According to the United Nations Environment Programme (2014), plastic is increasingly found in the world’s marine ecosystems. A potential threat to the marine fauna is presented by small plastic particles up to five millimetres in size and smaller – microplastics. They can disrupt the vital activity of zooplankton, be transmitted along the food chain, and also accumulate hazardous substances on their surface. The Arctic region, which has been considered a place free from plastic pollution for a long time, remains understudied.
The international team of scientists studied how microplastics distribution in the Eurasian Arctic is affected by Atlantic waters and Siberian rivers. The team, headed by Evgeniy Yakushev, Senior Scientist at the Norwegian Institute of Water Research, also included experts from: St Petersburg University; Shirshov Institute of Oceanology of the Russian Academy of Sciences; the University of Edinburgh (Scotland); the Lomonosov Moscow State University Marine Research Centre; and Tomsk Polytechnic University.
‘The Ob, the Yenisei and the Lena annually bring more than 1,500 square kilometres of continental waters into the Arctic Ocean, forming vast desalinated areas on the Arctic shelf,’ said Eevgeniy Yakushev.
Scientists have not had reliable knowledge yet about the effect of river-borne plastic pollution on marine ecosystems. Our team was the first to assess the dependence of the microplastics distribution on the properties of water bodies of various origins.

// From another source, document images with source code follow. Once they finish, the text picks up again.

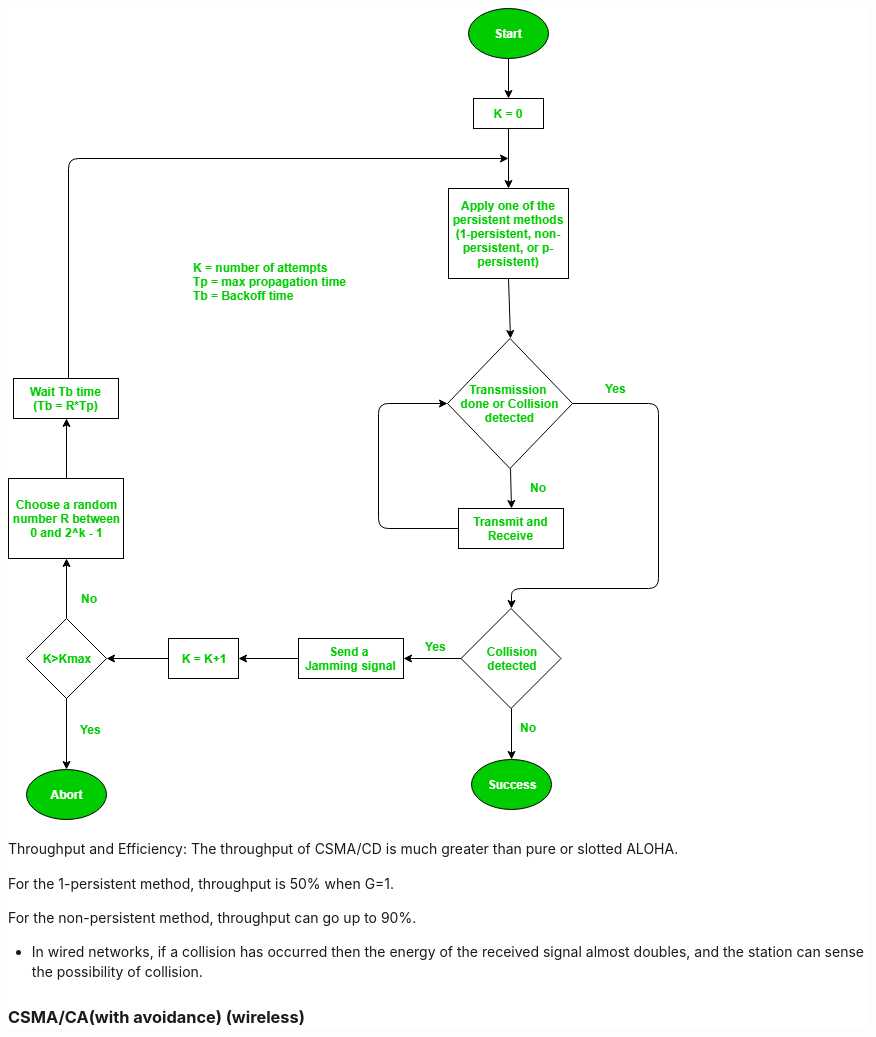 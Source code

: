 ![alt text](image-1.png)

Throughput and Efficiency: The throughput of CSMA/CD is much greater than pure or slotted ALOHA.  

For the 1-persistent method, throughput is 50% when G=1.

For the non-persistent method, throughput can go up to 90%.

- In wired networks, if a collision has occurred then the energy of the received signal almost doubles, and the station can sense the possibility of collision.

### CSMA/CA(with avoidance) (wireless)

Evgeniy Yakushev, Senior Scientist at the Norwegian Institute of Water Research
In the autumn of 2019, during an expedition aboard the research vessel Akademik Mstislav
Keldysh, the scientists took more than 100 samples in four seas of the Arctic Ocean: the Barents, Kara, Laptev, and East-Siberian Seas. A total of 60 subsurface water samples from a horizon of three metres and 48 surface neuston samples were collected. The geographic boundaries of these seas do not coincide with the boundaries of water masses, the circulation and interaction of which are the main factors in the transfer of microplastic particles. After analysing the spatial distribution of plastic in the seas under study, the researchers identified two different sources of contamination: the North Atlantic and the Great Siberian Rivers.

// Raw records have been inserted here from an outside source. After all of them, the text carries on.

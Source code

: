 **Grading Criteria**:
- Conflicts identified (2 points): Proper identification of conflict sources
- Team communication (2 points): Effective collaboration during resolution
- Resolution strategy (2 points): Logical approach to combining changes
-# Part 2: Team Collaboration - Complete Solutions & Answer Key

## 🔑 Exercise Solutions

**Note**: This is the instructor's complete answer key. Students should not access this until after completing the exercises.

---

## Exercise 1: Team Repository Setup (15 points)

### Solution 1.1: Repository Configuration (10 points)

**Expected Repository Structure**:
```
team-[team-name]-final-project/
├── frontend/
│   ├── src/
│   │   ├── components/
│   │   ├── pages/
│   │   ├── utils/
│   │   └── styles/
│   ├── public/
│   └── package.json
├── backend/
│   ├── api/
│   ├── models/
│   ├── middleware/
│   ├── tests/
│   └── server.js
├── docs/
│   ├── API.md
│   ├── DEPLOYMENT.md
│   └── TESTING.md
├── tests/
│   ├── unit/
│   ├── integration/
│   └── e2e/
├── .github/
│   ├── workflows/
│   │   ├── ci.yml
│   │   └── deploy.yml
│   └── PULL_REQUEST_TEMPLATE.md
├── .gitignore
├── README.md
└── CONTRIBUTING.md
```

The marine-borne microplastics and the river-borne microplastics have distinct physical (size, morphology and weight) and chemical (polymer type) characteristics. Thus, floating microplastics advected from the North Atlantic are composed mainly of polyethylene, while river-borne floating microplastics are composed mainly of polyester fibres. The distribution of the microplastics types under study is also affected by various factors. The transport of marine plastic is strongly influenced by seasonality in the Arctic (ice-cover formation). River-borne particles enter the Arctic from the vast catchments of Siberian rivers, with their distribution being influenced by the dynamics and volume of carried out fresh water. The researchers believe that, in the future, the properties of the microplastics can be used for identification of the water masses.
This research shows that even the most remote areas of the World Ocean are prone to microplastic contamination. Unfortunately, relatively few samples were collected in the Barents Sea as part of this work. It is where the sixth ‘debris patch’, along with the known debris accumulations in the centres of tropical gyres, is supposed to form.

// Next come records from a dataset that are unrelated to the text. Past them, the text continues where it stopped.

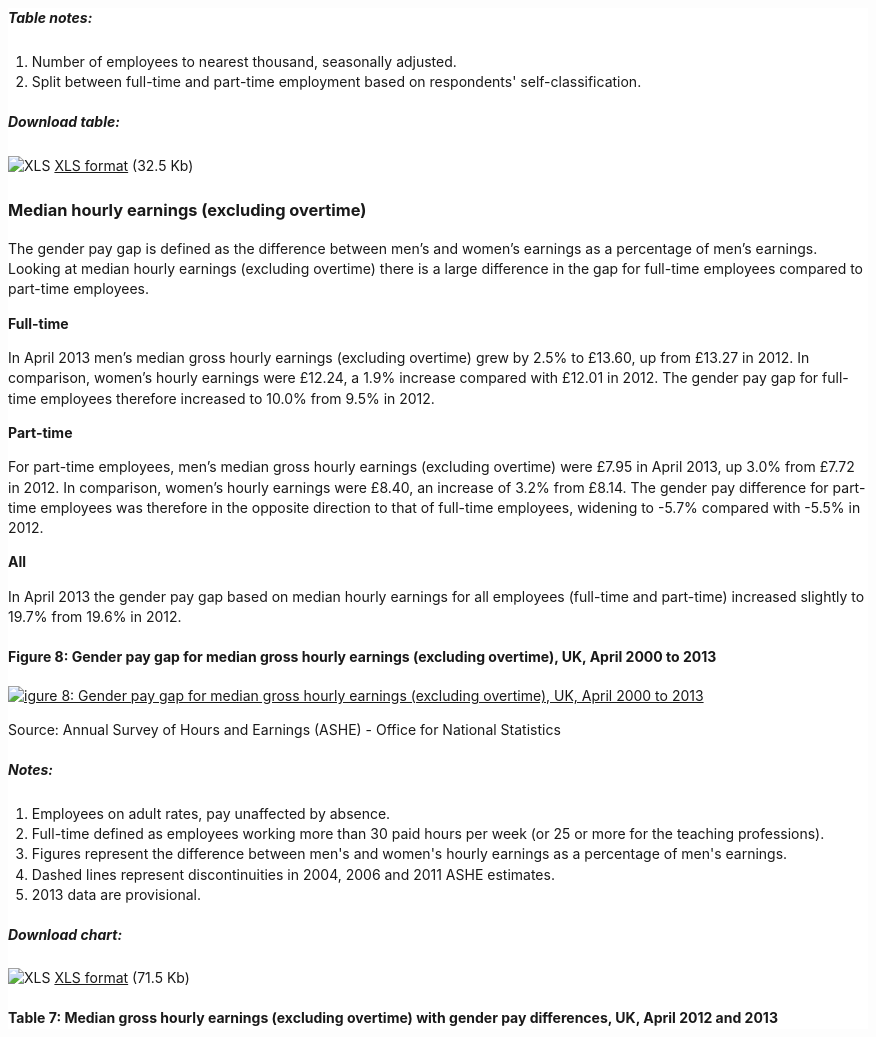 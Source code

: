 ##### Table notes:
1. Number of employees to nearest thousand, seasonally adjusted.
2. Split between full-time and part-time employment based on respondents' self-classification.

##### Download table: 
![XLS](http://www.ons.gov.uk/ons/resources/iconxls_tcm77-30132.gif "XLS")  [XLS format](http://www.ons.gov.uk/ons/rel/ashe/annual-survey-of-hours-and-earnings/2013-provisional-results/prt-6-workforce-2013.xls "XLS format") (32.5 Kb)

### Median hourly earnings (excluding overtime)

The gender pay gap is defined as the difference between men’s and women’s earnings as a percentage of men’s earnings. Looking at median hourly earnings (excluding overtime) there is a large difference in the gap for full-time employees compared to part-time employees.

**Full-time**

In April 2013 men’s median gross hourly earnings (excluding overtime) grew by 2.5% to £13.60, up from £13.27 in 2012. In comparison, women’s hourly earnings were £12.24, a 1.9% increase compared with £12.01 in 2012. The gender pay gap for full-time employees therefore increased to 10.0% from 9.5% in 2012.

**Part-time**

For part-time employees, men’s median gross hourly earnings (excluding overtime) were £7.95 in April 2013, up 3.0% from £7.72 in 2012. In comparison, women’s hourly earnings were £8.40, an increase of 3.2% from £8.14. The gender pay difference for part-time employees was therefore in the opposite direction to that of full-time employees, widening to -5.7% compared with -5.5% in 2012.

**All**

In April 2013 the gender pay gap based on median hourly earnings for all employees (full-time and part-time) increased slightly to 19.7% from 19.6% in 2012.

#### Figure 8: Gender pay gap for median gross hourly earnings (excluding overtime), UK, April 2000 to 2013
[![igure 8: Gender pay gap for median gross hourly earnings (excluding overtime), UK, April 2000 to 2013](http://www.ons.gov.uk/ons/resources/cht8gpgmed2013_tcm77-336815.png)](http://www.ons.gov.uk/ons/resources/cht8gpgmed2013_tcm77-336815.png "igure 8: Gender pay gap for median gross hourly earnings (excluding overtime), UK, April 2000 to 2013")

Source: Annual Survey of Hours and Earnings (ASHE) - Office for National Statistics

##### Notes:
1. Employees on adult rates, pay unaffected by absence.
2. Full-time defined as employees working more than 30 paid hours per week (or 25 or more for the teaching professions).
3. Figures represent the difference between men's and women's hourly earnings as a percentage of men's earnings.
4. Dashed lines represent discontinuities in 2004, 2006 and 2011 ASHE estimates.
5. 2013 data are provisional.

##### Download chart: 
![XLS](http://www.ons.gov.uk/ons/resources/iconxls_tcm77-30132.gif "XLS")  [XLS format](http://www.ons.gov.uk/ons/rel/ashe/annual-survey-of-hours-and-earnings/2013-provisional-results/chd-8-gpg-med-2013.xls "XLS format") (71.5 Kb)

#### Table 7: Median gross hourly earnings (excluding overtime) with gender pay differences, UK, April 2012 and 2013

Anfisa Berezina, a doctoral student at St Petersburg University
‘In the future, it is planned to study in more detail the microplastics distribution in the central part of the Barents Sea and the desalinated areas of the Kara Sea. In addition, the data from the Atlantic Ocean and coastal waters of Antarctica will be analysed. The key priority now is to study the influence of biogeochemical processes on the transport of microplastics in the ocean,’ said Anfisa Berezina.
The research is supported by the grant from the Russian Foundation for Basic Research (project No 20-35-90056).